• _Exercise directions_: Where the records below have a line with "modifies", that line is to be copied.

-------- Records supplied

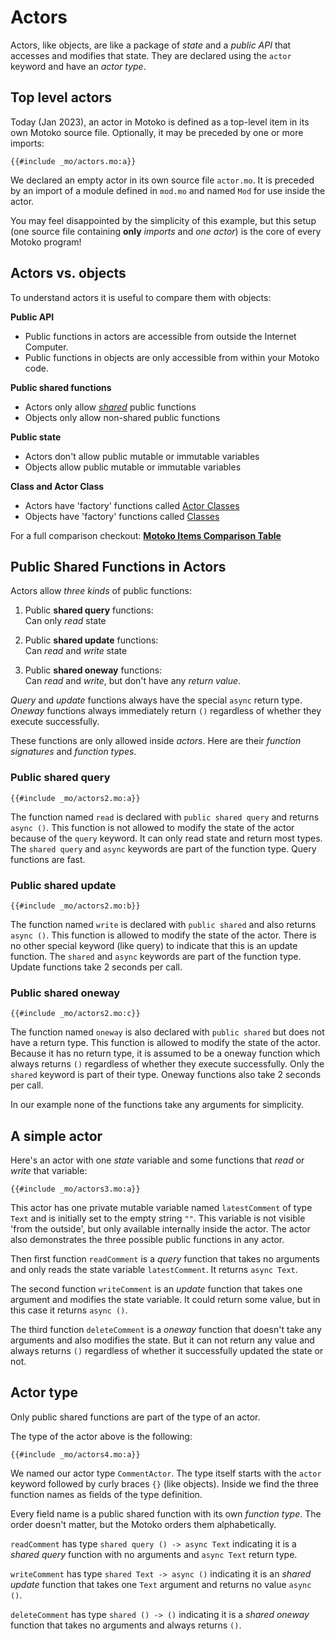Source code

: # Actors

Actors, like objects, are like a package of *state* and a *public API* that accesses and modifies that state. They are declared using the `actor` keyword and have an *actor type*. 

## Top level actors
Today (Jan 2023), an actor in Motoko is defined as a top-level item in its own Motoko source file. Optionally, it may be preceded by one or more imports:

```motoko
{{#include _mo/actors.mo:a}}
```

We declared an empty actor in its own source file `actor.mo`. It is preceded by an import of a module defined in `mod.mo` and named `Mod` for use inside the actor.

You may feel disappointed by the simplicity of this example, but this setup (one source file containing **only** *imports* and *one actor*) is the core of every Motoko program!

## Actors vs. objects
To understand actors it is useful to compare them with objects:

**Public API**  
- Public functions in actors are accessible from outside the Internet Computer.
- Public functions in objects are only accessible from within your Motoko code.

**Public shared functions**  
- Actors only allow *[shared](#public-shared-functions)* public functions
- Objects only allow non-shared public functions

**Public state**  
- Actors don't allow public mutable or immutable variables
- Objects allow public mutable or immutable variables

**Class and Actor Class**
- Actors have 'factory' functions called [Actor Classes](/internet-computer-programming-concepts/actor-classes.html)
- Objects have 'factory' functions called [Classes](/common-programming-concepts/objects-and-classes/classes.html)

For a full comparison checkout: [**Motoko Items Comparison Table**](https://docs.google.com/spreadsheets/d/1IqgPi9I9EmoknJBzzxea_7dN9WRwtFle7Y99UURXC7Y/edit?usp=sharing)


## Public Shared Functions in Actors
Actors allow *three kinds* of public functions:

1. Public **shared query** functions:  
Can only *read* state

1. Public **shared update** functions:  
Can *read* and *write* state

1. Public **shared oneway** functions:  
Can *read* and *write*, but don't have any *return value*.

*Query* and *update* functions always have the special `async` return type.  
*Oneway* functions always immediately return `()` regardless of whether they execute successfully.  

These functions are only allowed inside *actors*. Here are their *function signatures* and *function types*.

### Public shared query
```motoko
{{#include _mo/actors2.mo:a}}
``` 

The function named `read` is declared with `public shared query` and returns `async ()`. This function is not allowed to modify the state of the actor because of the `query` keyword. It can only read state and return most types. The `shared query` and `async` keywords are part of the function type. Query functions are fast.

### Public shared update
```motoko
{{#include _mo/actors2.mo:b}}
``` 

The function named `write` is declared with `public shared` and also returns `async ()`. This function is allowed to modify the state of the actor. There is no other special keyword (like query) to indicate that this is an update function. The `shared` and `async` keywords are part of the function type. Update functions take 2 seconds per call. 

### Public shared oneway
```motoko
{{#include _mo/actors2.mo:c}}
``` 

The function named `oneway` is also declared with `public shared` but does not have a return type. This function is allowed to modify the state of the actor. Because it has no return type, it is assumed to be a oneway function which always returns `()` regardless of whether they execute successfully. Only the `shared` keyword is part of their type. Oneway functions also take 2 seconds per call. 

In our example none of the functions take any arguments for simplicity.

## A simple actor
Here's an actor with one *state* variable and some functions that *read* or *write* that variable:

```motoko
{{#include _mo/actors3.mo:a}}
```

This actor has one private mutable variable named `latestComment` of type `Text` and is initially set to the empty string `""`. This variable is not visible 'from the outside', but only available internally inside the actor. The actor also demonstrates the three possible public functions in any actor. 

Then first function `readComment` is a *query* function that takes no arguments and only reads the state variable `latestComment`. It returns `async Text`.

The second function `writeComment` is an *update* function that takes one argument and modifies the state variable. It could return some value, but in this case it returns `async ()`.

The third function `deleteComment` is a *oneway* function that doesn't take any arguments and also modifies the state. But it can not return any value and always returns `()` regardless of whether it successfully updated the state or not.

## Actor type
Only public shared functions are part of the type of an actor. 

The type of the actor above is the following:

```motoko
{{#include _mo/actors4.mo:a}}
```

We named our actor type `CommentActor`. The type itself starts with the `actor` keyword followed by curly braces `{}` (like objects). Inside we find the three function names as fields of the type definition. 

Every field name is a public shared function with its own *function type*. The order doesn't matter, but the Motoko orders them alphabetically.

`readComment` has type `shared query () -> async Text` indicating it is a *shared query* function with no arguments and `async Text` return type.

`writeComment` has type `shared Text -> async ()` indicating it is an *shared update* function that takes one `Text` argument and returns no value `async ()`.

`deleteComment` has type `shared () -> ()` indicating it is a *shared oneway* function that takes no arguments and always returns `()`.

----------------

• _Problem solution_:
Actors, like objects, are like a package of *state* and a *public API* that accesses and modifies that state. They are declared using the `actor` keyword and have an *actor type*. 
The second function `writeComment` is an *update* function that takes one argument and modifies the state variable. It could return some value, but in this case it returns `async ()`.
The third function `deleteComment` is a *oneway* function that doesn't take any arguments and also modifies the state. But it can not return any value and always returns `()` regardless of whether it successfully updated the state or not.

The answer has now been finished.